Sortir de l’accord de pêche est, somme toute, chose aisée pour le Maroc, vu qu’il s’agit d’un droit de pêche, à maintenir, suspendre ou supprimer. Ceci, contrairement à l’accord agricole, qui repose sur des transactions commerciales, obéissant à une logique de produit et de marché et non de territorialité, et sur lesquels des droits de douane s’appliquent. «Juridiquement, il existe des différences majeures entre l’accord agricole et l’accord de pêche», relève Hassan Sentissi El Idrissi.

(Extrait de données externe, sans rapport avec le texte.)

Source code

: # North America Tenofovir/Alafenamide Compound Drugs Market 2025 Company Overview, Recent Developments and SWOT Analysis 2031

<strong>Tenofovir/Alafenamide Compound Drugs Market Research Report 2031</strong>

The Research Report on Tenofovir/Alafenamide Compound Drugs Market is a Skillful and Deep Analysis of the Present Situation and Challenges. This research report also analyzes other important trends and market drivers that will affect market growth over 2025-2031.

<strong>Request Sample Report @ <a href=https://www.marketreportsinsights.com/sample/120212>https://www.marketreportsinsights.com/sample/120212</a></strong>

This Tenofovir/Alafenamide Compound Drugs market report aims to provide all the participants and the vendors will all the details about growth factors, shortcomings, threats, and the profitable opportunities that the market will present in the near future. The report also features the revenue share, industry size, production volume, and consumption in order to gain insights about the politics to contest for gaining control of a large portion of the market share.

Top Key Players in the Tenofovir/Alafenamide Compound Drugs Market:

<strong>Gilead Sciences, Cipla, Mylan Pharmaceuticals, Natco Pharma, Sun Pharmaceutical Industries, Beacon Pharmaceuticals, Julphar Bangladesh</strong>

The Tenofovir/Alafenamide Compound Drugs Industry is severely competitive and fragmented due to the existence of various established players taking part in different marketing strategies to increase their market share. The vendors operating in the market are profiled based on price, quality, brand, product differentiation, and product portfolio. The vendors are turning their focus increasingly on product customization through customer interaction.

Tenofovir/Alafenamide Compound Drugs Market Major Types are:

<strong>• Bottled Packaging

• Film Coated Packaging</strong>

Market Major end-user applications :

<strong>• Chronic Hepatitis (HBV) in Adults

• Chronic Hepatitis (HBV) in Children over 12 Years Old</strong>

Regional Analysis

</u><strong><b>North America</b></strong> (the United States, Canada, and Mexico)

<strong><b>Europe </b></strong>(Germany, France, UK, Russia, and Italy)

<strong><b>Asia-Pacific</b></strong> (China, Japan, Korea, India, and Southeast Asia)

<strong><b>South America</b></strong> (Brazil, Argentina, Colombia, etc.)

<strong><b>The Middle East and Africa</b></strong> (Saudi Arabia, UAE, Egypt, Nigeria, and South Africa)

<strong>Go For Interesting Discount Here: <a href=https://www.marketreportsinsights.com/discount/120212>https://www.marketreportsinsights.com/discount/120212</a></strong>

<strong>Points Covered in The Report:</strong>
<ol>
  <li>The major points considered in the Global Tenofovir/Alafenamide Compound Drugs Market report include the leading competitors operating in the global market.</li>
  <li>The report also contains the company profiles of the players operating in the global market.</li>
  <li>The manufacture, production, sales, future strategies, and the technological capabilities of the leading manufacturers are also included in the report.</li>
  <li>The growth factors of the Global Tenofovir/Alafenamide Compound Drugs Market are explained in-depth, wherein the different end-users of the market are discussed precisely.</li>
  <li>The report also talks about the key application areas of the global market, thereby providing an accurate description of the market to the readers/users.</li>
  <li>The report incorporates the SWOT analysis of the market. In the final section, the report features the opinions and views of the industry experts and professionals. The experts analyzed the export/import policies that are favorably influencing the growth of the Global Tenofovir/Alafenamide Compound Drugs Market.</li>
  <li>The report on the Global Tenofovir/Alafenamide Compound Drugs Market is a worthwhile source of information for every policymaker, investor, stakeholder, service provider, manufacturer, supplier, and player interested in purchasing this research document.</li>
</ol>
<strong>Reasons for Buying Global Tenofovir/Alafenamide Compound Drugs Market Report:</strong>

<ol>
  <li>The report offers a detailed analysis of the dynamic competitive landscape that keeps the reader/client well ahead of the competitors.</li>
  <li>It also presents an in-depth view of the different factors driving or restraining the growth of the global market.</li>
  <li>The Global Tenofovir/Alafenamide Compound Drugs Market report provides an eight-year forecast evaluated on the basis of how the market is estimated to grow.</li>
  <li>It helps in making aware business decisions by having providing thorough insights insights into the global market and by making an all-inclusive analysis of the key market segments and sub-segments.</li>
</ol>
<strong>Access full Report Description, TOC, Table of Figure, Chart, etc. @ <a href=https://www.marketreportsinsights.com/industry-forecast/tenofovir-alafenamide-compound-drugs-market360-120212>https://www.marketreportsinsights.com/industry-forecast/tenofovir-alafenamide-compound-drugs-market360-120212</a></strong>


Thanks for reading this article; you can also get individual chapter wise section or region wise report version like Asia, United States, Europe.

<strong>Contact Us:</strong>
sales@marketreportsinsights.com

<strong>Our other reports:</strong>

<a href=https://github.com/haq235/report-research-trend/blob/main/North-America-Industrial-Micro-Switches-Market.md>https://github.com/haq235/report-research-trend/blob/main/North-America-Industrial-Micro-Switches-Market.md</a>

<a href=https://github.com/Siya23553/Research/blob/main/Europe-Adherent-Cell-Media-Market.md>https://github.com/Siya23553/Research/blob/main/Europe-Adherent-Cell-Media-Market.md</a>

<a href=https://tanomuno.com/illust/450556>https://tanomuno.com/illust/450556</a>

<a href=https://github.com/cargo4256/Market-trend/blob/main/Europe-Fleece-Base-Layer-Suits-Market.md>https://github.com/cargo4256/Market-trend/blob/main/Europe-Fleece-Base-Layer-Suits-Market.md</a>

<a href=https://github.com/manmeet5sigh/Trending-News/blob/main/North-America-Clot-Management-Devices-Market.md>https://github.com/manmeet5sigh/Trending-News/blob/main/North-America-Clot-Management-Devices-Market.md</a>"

Objet d’une même levée de boucliers de la part de la justice européenne, l’accord agricole suppose que les produits en provenance du Sahara soient traités avec les règles de l’Organisation mondiale du commerce (OMC) et non pas l’accord préférentiel conclu avec le Maroc. Les Européens ne disent pas que ces produits seront interdits d’accès aux États membres. «Même si, au final, les mêmes motivations nourrissent les velléités de nuisance de certaines parties européennes qui, au nom du droit international, veulent uniquement porter atteinte aux intérêts du Maroc, en l’occurrence sur le marché agricole européen», explique pour sa part Rachid Benali, président de la Confédération marocaine de l’agriculture et du développement rural (Comader).
Le verdict attendu de la Cour européenne exprime, au demeurant, une position politique sur la question du Sahara. Ce verdict est particulièrement mis à rude épreuve par la cour britannique, qui a rejeté, le 25 mai dernier, de façon irrévocable la requête d’un organisme qui voulait remettre en cause l’accord d’association liant le Maroc au Royaume-Uni. La justice britannique s’est basée sur le droit pour arriver à des conclusions diamétralement opposées à celles de la Cour européenne. Qui fait du droit? Qui fait de la politique? La réponse est claire comme l’eau de roche.